**Dataset records:**

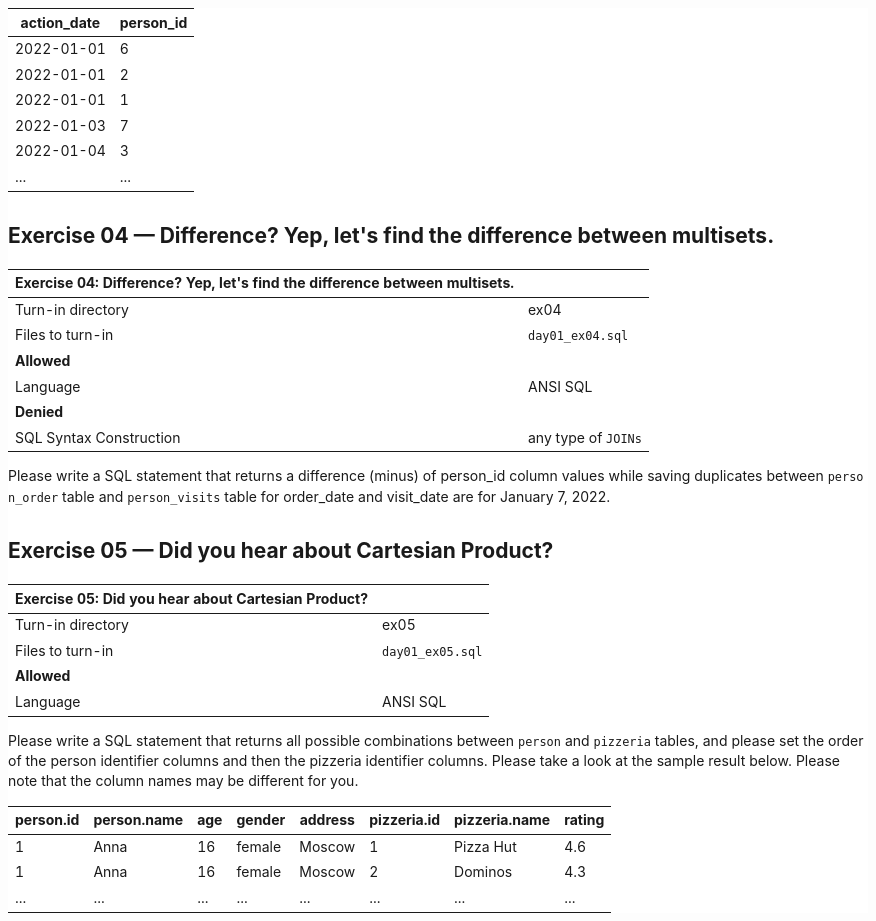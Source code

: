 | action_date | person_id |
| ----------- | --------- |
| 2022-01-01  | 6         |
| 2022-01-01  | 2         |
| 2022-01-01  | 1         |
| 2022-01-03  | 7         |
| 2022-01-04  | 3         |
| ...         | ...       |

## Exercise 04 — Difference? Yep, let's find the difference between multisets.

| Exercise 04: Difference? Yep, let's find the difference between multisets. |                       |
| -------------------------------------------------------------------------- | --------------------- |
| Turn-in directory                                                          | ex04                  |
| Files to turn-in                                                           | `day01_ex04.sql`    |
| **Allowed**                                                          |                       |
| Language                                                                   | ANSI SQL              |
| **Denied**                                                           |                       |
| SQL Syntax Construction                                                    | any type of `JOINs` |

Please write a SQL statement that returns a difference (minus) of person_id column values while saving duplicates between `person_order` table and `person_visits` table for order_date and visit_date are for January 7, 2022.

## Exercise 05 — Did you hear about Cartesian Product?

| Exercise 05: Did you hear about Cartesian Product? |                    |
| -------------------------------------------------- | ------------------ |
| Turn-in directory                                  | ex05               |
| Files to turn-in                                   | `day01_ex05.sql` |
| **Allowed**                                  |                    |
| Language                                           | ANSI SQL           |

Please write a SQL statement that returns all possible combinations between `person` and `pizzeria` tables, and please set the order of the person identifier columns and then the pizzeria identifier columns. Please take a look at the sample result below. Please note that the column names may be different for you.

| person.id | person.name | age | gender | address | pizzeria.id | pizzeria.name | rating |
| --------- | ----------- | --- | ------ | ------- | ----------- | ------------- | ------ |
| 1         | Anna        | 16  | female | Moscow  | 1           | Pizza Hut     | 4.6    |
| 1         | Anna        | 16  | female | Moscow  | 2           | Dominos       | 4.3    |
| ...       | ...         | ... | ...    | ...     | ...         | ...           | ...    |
...
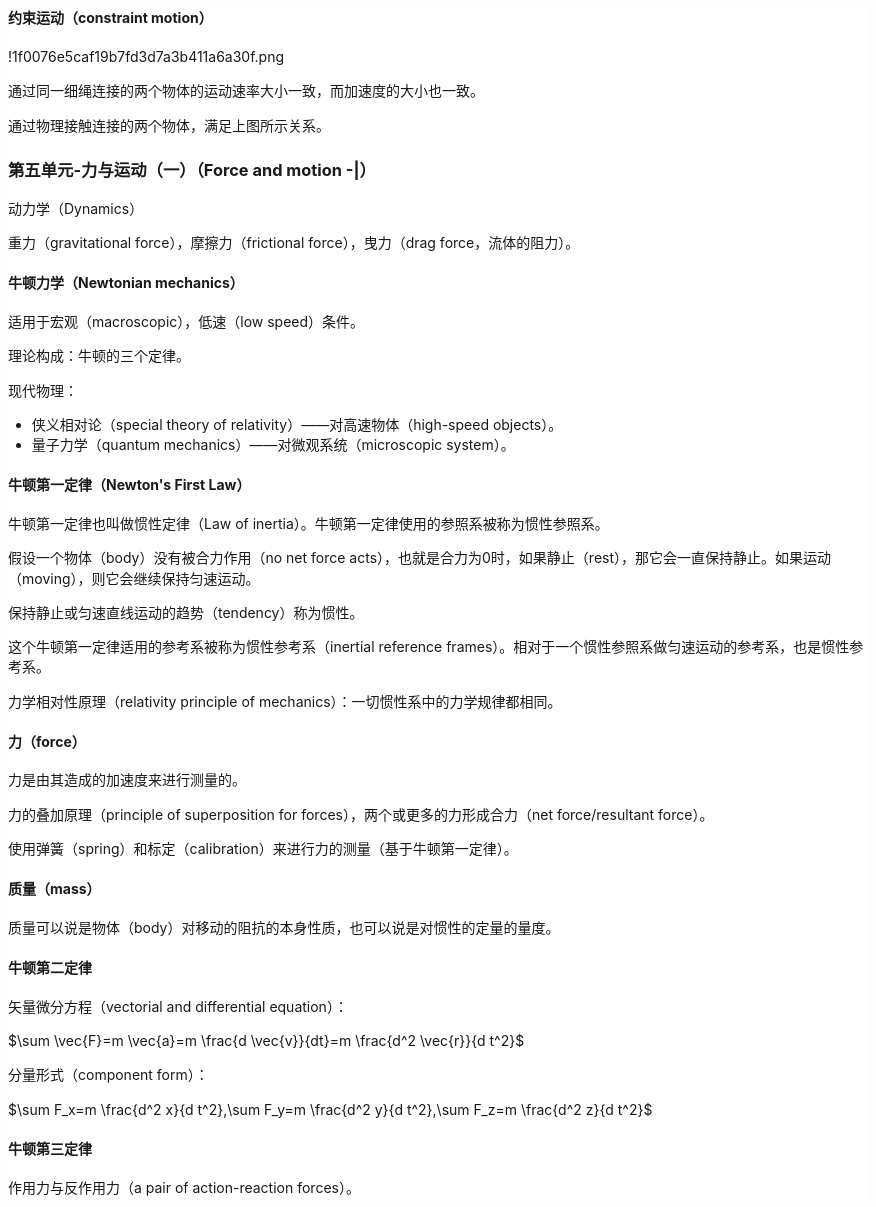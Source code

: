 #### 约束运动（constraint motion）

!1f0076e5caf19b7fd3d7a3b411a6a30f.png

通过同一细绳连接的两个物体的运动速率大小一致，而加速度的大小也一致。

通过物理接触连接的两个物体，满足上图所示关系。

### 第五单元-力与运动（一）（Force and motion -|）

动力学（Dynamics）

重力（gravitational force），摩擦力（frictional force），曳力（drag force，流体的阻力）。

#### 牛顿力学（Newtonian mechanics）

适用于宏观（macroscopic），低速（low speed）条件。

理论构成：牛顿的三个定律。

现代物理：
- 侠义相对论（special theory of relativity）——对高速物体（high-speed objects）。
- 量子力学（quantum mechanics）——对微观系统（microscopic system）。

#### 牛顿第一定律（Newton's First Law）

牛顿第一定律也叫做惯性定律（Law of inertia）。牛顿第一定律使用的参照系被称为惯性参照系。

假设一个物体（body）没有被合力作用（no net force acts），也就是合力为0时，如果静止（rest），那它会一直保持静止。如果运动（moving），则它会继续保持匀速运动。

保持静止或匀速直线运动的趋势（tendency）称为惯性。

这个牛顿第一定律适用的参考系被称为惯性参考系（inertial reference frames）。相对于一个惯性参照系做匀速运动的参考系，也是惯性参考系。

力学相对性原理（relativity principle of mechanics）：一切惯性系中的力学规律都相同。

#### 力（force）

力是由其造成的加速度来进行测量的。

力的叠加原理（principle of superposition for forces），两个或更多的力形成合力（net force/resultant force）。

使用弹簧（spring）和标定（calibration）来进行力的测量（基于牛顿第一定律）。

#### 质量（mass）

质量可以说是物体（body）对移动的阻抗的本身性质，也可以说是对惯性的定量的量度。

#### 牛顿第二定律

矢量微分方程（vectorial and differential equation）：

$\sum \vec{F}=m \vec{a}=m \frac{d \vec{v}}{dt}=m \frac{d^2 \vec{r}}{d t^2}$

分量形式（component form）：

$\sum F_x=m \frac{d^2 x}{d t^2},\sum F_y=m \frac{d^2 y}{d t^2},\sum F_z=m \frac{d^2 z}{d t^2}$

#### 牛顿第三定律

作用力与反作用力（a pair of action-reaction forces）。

**What is required:**
Within the data above, the lines from the one with "#### 牛顿力学（Newtonian mechanics）" to the one with "#### 牛顿第二定律" must be repeated exactly; no other line belongs in the answer.

**Answer section:**
#### 牛顿力学（Newtonian mechanics）

适用于宏观（macroscopic），低速（low speed）条件。

理论构成：牛顿的三个定律。

现代物理：
- 侠义相对论（special theory of relativity）——对高速物体（high-speed objects）。
- 量子力学（quantum mechanics）——对微观系统（microscopic system）。

#### 牛顿第一定律（Newton's First Law）

牛顿第一定律也叫做惯性定律（Law of inertia）。牛顿第一定律使用的参照系被称为惯性参照系。

假设一个物体（body）没有被合力作用（no net force acts），也就是合力为0时，如果静止（rest），那它会一直保持静止。如果运动（moving），则它会继续保持匀速运动。

保持静止或匀速直线运动的趋势（tendency）称为惯性。

这个牛顿第一定律适用的参考系被称为惯性参考系（inertial reference frames）。相对于一个惯性参照系做匀速运动的参考系，也是惯性参考系。

力学相对性原理（relativity principle of mechanics）：一切惯性系中的力学规律都相同。

#### 力（force）

力是由其造成的加速度来进行测量的。

力的叠加原理（principle of superposition for forces），两个或更多的力形成合力（net force/resultant force）。

使用弹簧（spring）和标定（calibration）来进行力的测量（基于牛顿第一定律）。

#### 质量（mass）

质量可以说是物体（body）对移动的阻抗的本身性质，也可以说是对惯性的定量的量度。

#### 牛顿第二定律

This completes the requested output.